## [EXERCISE DETAILS]
Starting at the line that contains "### 1. Partner" and ending at the line that contains "- Complete product information", the lines below are to be given again exactly, with nothing added.

Extracted records:
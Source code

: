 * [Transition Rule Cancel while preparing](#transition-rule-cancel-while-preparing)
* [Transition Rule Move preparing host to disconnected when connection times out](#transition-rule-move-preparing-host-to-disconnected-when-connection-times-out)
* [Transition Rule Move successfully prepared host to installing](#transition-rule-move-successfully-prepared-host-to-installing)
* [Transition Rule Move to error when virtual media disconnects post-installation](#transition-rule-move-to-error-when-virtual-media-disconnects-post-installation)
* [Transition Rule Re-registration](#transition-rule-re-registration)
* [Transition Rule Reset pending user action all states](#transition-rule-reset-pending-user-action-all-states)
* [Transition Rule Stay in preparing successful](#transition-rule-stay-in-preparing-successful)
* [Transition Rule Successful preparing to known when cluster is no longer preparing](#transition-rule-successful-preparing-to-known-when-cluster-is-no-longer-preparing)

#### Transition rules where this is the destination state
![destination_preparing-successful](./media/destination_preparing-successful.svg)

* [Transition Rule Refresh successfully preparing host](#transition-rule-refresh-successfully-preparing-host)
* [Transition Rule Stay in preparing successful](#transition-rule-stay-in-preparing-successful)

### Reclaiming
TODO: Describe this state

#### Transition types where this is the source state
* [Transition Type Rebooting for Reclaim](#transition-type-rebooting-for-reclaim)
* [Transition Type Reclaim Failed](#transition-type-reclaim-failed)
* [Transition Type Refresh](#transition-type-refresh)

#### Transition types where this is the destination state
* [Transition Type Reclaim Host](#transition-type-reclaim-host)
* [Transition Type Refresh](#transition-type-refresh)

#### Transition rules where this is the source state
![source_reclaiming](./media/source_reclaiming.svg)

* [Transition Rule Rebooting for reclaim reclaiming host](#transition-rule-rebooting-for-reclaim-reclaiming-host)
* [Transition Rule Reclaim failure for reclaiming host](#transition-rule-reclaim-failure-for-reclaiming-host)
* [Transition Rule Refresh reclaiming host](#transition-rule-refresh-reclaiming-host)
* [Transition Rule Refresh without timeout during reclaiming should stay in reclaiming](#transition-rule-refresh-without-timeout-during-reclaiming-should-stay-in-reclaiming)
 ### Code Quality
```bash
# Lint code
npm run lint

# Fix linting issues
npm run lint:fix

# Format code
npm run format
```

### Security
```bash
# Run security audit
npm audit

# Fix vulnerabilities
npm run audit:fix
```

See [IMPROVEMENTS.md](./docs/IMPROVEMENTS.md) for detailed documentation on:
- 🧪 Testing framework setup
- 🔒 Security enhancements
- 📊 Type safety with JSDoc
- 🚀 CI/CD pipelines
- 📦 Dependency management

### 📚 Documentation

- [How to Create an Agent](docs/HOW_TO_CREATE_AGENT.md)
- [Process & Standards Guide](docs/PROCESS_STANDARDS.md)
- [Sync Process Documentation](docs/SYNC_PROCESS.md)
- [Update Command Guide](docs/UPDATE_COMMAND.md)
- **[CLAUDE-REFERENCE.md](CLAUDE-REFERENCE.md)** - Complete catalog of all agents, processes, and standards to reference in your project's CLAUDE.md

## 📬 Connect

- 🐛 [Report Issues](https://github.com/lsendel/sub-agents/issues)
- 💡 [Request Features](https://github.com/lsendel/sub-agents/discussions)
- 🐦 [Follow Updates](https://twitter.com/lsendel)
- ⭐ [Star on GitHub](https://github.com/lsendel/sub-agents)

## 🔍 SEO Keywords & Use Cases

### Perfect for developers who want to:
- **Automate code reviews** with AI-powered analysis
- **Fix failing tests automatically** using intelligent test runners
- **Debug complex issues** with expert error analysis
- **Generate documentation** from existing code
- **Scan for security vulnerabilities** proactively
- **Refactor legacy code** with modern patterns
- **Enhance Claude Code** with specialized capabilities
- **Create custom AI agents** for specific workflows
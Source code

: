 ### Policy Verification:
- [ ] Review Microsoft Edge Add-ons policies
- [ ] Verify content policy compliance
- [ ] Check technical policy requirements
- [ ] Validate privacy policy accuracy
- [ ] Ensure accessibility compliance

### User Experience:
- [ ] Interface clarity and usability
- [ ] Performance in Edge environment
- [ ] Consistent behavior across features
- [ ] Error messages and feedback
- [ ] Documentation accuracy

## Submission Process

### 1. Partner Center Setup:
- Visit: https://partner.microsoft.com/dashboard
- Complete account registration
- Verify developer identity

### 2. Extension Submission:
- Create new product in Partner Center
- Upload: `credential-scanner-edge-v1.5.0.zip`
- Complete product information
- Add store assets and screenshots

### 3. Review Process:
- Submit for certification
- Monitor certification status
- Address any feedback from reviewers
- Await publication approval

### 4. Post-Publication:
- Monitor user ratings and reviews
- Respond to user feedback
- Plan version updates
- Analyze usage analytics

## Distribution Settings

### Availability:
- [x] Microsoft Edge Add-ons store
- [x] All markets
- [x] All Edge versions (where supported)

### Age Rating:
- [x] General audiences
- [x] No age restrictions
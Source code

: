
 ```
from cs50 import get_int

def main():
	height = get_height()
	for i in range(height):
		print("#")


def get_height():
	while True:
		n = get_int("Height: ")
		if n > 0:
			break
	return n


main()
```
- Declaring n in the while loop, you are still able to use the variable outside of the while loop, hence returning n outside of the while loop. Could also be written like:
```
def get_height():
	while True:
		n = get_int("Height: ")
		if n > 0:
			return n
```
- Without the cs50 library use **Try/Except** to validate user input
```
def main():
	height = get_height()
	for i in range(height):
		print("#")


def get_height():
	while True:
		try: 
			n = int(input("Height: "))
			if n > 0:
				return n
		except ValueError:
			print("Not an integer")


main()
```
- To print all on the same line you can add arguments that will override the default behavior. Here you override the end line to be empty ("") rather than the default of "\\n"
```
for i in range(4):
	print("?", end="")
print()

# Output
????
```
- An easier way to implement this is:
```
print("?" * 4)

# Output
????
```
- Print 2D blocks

## [SOLUTION FOR THIS EXERCISE]
### 1. Partner Center Setup:
- Visit: https://partner.microsoft.com/dashboard
- Complete account registration
- Verify developer identity

### 2. Extension Submission:
- Create new product in Partner Center
- Upload: `credential-scanner-edge-v1.5.0.zip`
- Complete product information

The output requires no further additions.